Cada uma das traduções, naturalmente, começou uma nova tradição. Por exemplo, quando fizesse cópias da Bíblia em Armênio, o copista geralmente não teria acesso ao manuscrito grego do qual a tradução original foi feita. Assim, ele teria que copiar diretamente da própria tradução armênia. E do mesmo modo, ao fazer mais tarde revisões da tradução: os revisores teriam que ir buscar a armênia existente, junto com quantas edições Gregas eles tinham disponíveis para eles; mas não teriam acesso ao manuscrito do qual a tradução tinha sido feita originalmente. E é assim com cada uma das línguas para as quais a Bíblia foi traduzida. Então, quando olhar para a tabela anexa, tenha em mente que cada uma das linhas verticais representa uma linha separada de transmissão. Ao determinar a exatidão do texto, então, os estudiosos modernos podem comparar cópias do Novo Testamento em um número de diferentes línguas, representando diferentes culturas e diferentes pontos de vista religiosos.

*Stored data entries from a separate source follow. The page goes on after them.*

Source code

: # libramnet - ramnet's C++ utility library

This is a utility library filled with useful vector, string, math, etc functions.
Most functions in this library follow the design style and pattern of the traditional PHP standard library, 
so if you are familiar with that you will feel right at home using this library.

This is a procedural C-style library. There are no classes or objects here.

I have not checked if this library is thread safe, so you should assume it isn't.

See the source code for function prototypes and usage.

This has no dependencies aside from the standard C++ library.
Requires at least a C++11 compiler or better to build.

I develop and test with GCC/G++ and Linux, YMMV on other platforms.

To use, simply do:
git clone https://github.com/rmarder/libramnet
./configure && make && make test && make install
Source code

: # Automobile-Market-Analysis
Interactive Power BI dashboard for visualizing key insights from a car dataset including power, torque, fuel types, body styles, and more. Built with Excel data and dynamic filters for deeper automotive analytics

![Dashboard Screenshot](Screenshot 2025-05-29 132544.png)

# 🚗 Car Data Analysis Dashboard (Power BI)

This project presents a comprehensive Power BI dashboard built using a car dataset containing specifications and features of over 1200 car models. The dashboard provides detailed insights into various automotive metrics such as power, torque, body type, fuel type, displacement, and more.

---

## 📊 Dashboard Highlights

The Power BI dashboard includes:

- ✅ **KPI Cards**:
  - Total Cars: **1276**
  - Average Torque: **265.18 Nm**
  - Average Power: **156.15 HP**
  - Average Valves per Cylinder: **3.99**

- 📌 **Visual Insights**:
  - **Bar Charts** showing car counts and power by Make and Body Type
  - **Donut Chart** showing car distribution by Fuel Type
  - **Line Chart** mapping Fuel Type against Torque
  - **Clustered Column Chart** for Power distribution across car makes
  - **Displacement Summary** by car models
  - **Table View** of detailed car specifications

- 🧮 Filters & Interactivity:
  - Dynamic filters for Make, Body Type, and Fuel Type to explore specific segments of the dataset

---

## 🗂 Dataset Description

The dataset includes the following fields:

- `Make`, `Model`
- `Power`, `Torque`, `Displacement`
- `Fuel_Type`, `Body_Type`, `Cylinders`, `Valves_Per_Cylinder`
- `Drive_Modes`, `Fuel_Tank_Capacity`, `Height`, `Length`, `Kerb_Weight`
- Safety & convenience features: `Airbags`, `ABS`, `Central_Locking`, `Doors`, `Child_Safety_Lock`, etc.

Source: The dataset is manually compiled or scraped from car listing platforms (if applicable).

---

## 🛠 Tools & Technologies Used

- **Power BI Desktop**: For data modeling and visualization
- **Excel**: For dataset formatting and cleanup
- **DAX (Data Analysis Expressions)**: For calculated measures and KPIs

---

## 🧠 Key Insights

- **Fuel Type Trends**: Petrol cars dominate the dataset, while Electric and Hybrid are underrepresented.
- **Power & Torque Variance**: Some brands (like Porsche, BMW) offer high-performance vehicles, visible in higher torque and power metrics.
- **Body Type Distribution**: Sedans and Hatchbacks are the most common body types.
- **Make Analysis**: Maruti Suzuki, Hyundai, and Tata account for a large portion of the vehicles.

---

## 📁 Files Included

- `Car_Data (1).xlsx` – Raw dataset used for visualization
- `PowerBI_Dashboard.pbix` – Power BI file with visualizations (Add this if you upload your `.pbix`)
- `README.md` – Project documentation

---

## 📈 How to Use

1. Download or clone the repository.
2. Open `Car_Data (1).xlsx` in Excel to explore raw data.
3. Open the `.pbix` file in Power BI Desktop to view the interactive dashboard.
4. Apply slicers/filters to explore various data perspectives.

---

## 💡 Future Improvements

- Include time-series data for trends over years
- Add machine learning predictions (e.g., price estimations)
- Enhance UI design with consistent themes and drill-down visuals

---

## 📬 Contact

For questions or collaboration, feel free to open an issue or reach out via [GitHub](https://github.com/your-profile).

Quando consideramos as grandes diferenças entre as várias culturas representadas pelas traduções antigas, e o grande número das doutrinas variantes existentes nas religiões dessas culturas, esperaríamos haver tremendas diferenças nos textos bíblicos. Mas esse não é o caso. Ao contrário, mesmo com o enorme número de manuscritos e a diversidade das línguas, aproximadamente 85% do texto do Novo Testamento nem mesmo é questionado: em outras palavras, não há discordância entre os manuscritos para esta porção do texto. Quanto aos 15% para os quais existem interpretações variantes entre os manuscritos, a maioria dessas interpretações variantes é facilmente reconhecida como falsa, simplesmente por causa da esmagadora evidência dos manuscritos contra elas. Quanto à pequena porção restante, a maioria das interpretações variantes que não são facilmente descartadas como não autênticas, são tão insignificantes que não mudam substancialmente o significado das passagens nas quais elas ocorrem. De fato, o renomado estudioso da Bíblia F. J. A Hort estima que as variações “substanciais” (aquelas que afetam o significado da passagem) afetam apenas um milésimo do texto. E, ainda nestas poucas instâncias onde o sentido da passagem é afetado ela interpretação variante, o ensino atual da escritura continua incontestado.

Em conclusão, podemos notar que a evidência do manuscrito para o Novo Testamento é verdadeiramente avassaladora. Se abordarmos o assunto objetivamente, temos que admitir que toda a evidência do manuscrito aponta para a veracidade e autenticidade dos livros. Foram escritos quando declaram ter sido escritos, e por quem eles declaram ter sido escritos. E mais ainda, o texto que temos hoje é fiel aos documentos originais. Qualquer declaração, então, de que “a Bíblia foi mudada”, ou que “os Evangelhos foram escritos gerações depois do fato” é demonstrável como falsa. Em conseqüência, qualquer argumento ou doutrina construídos sobre uma tal declaração se desintegra. Sempre que pegamos uma tradução literal da Bíblia, temos em nossas mãos uma versão substancialmente apurada de alguns documentos antigos autênticos e muito importantes.



Obras Citadas: 

1 - International Standard Bible Encyclopedia. G. W. Bromily, redator geral. 1988. Wm. B. Eerdmans Publishing Co. Vol. IV, p. 818.

2 - Kenneth L. Chumbley. The Gospel Argument For God. 1989. Página 26.